Work to be completed >>
Only one stretch of the data below is wanted: the lines starting at the one with "3. drill down：下钻到下一层，也就是递归的循环体，这一部分发部分情况和逻辑处理层是结合在一起的" and ending at the one with "##### 自己的误区", both included, given again exactly.

Exercise data >>
# # # # #

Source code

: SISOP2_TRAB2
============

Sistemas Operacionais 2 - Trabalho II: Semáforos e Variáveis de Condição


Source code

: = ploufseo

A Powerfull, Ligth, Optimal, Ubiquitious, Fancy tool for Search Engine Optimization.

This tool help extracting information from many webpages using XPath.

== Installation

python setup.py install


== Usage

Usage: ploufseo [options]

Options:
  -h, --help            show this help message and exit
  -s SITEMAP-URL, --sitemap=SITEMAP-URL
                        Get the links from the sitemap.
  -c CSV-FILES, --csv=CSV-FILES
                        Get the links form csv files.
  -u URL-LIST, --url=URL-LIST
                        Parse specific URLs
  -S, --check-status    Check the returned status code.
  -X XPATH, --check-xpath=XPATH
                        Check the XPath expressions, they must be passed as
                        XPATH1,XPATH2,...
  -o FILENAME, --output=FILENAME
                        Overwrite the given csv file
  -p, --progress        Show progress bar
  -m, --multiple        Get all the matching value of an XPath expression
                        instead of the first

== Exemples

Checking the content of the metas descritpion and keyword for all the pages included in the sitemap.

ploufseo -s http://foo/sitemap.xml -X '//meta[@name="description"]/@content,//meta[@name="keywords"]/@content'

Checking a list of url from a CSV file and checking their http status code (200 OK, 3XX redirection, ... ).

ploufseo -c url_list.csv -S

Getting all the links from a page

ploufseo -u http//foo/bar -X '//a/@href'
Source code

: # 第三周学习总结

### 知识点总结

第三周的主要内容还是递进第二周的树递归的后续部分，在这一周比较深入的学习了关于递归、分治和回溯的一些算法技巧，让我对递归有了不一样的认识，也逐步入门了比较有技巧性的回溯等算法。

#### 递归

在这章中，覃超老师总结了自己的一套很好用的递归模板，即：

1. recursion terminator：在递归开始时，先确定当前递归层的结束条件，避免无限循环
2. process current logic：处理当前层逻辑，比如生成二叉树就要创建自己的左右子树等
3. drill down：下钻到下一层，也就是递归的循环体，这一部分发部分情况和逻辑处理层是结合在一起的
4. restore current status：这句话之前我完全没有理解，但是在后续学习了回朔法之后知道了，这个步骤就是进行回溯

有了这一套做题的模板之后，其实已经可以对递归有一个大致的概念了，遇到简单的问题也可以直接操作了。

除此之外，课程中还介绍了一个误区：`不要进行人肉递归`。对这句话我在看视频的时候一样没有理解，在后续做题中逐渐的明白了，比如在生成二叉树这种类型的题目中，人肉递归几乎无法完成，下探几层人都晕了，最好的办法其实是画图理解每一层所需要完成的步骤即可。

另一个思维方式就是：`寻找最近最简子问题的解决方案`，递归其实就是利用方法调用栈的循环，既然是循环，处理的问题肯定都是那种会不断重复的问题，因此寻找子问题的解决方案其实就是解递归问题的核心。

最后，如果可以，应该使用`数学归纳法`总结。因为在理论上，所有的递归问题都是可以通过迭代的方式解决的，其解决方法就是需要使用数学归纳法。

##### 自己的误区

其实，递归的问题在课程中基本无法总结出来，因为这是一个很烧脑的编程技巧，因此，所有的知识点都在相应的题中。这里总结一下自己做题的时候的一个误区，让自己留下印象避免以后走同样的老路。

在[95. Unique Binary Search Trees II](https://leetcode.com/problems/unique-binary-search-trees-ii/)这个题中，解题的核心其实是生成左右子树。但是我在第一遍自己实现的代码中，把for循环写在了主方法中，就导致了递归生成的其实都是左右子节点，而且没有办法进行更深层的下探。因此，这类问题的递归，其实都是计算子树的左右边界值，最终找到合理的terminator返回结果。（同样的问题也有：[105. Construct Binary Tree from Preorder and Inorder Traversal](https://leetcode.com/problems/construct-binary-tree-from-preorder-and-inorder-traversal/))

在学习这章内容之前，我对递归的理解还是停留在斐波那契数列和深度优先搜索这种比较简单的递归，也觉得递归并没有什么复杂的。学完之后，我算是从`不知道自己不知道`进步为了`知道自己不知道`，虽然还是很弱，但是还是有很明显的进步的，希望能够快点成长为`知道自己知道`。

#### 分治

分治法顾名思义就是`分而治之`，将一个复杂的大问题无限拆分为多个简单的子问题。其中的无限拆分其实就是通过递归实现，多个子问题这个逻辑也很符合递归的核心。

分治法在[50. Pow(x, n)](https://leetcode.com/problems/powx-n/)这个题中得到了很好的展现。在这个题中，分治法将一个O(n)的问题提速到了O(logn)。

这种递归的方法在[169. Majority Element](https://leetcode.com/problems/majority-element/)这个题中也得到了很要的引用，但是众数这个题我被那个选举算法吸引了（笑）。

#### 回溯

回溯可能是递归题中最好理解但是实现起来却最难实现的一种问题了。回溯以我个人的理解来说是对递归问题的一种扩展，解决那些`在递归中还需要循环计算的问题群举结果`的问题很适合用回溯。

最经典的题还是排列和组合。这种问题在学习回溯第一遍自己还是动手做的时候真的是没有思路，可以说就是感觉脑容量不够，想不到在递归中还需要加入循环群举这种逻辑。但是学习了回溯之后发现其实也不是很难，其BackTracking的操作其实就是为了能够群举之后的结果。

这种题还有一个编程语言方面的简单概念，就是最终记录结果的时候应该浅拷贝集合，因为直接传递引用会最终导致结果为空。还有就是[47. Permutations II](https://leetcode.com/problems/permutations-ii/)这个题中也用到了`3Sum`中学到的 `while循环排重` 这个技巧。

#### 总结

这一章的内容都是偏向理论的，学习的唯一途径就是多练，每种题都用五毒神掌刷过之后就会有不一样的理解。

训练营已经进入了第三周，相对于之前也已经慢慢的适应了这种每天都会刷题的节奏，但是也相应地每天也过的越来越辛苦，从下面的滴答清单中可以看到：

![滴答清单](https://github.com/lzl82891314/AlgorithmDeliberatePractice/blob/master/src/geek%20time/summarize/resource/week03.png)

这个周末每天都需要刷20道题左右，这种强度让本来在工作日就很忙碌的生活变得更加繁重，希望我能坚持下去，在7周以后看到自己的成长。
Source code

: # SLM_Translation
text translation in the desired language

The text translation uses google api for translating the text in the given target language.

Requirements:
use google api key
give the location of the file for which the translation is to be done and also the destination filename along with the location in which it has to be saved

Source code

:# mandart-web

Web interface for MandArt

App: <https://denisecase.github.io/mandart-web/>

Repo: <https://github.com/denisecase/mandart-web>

# # # # #

Result below >>
3. drill down：下钻到下一层，也就是递归的循环体，这一部分发部分情况和逻辑处理层是结合在一起的
4. restore current status：这句话之前我完全没有理解，但是在后续学习了回朔法之后知道了，这个步骤就是进行回溯

有了这一套做题的模板之后，其实已经可以对递归有一个大致的概念了，遇到简单的问题也可以直接操作了。

除此之外，课程中还介绍了一个误区：`不要进行人肉递归`。对这句话我在看视频的时候一样没有理解，在后续做题中逐渐的明白了，比如在生成二叉树这种类型的题目中，人肉递归几乎无法完成，下探几层人都晕了，最好的办法其实是画图理解每一层所需要完成的步骤即可。

另一个思维方式就是：`寻找最近最简子问题的解决方案`，递归其实就是利用方法调用栈的循环，既然是循环，处理的问题肯定都是那种会不断重复的问题，因此寻找子问题的解决方案其实就是解递归问题的核心。

最后，如果可以，应该使用`数学归纳法`总结。因为在理论上，所有的递归问题都是可以通过迭代的方式解决的，其解决方法就是需要使用数学归纳法。

##### 自己的误区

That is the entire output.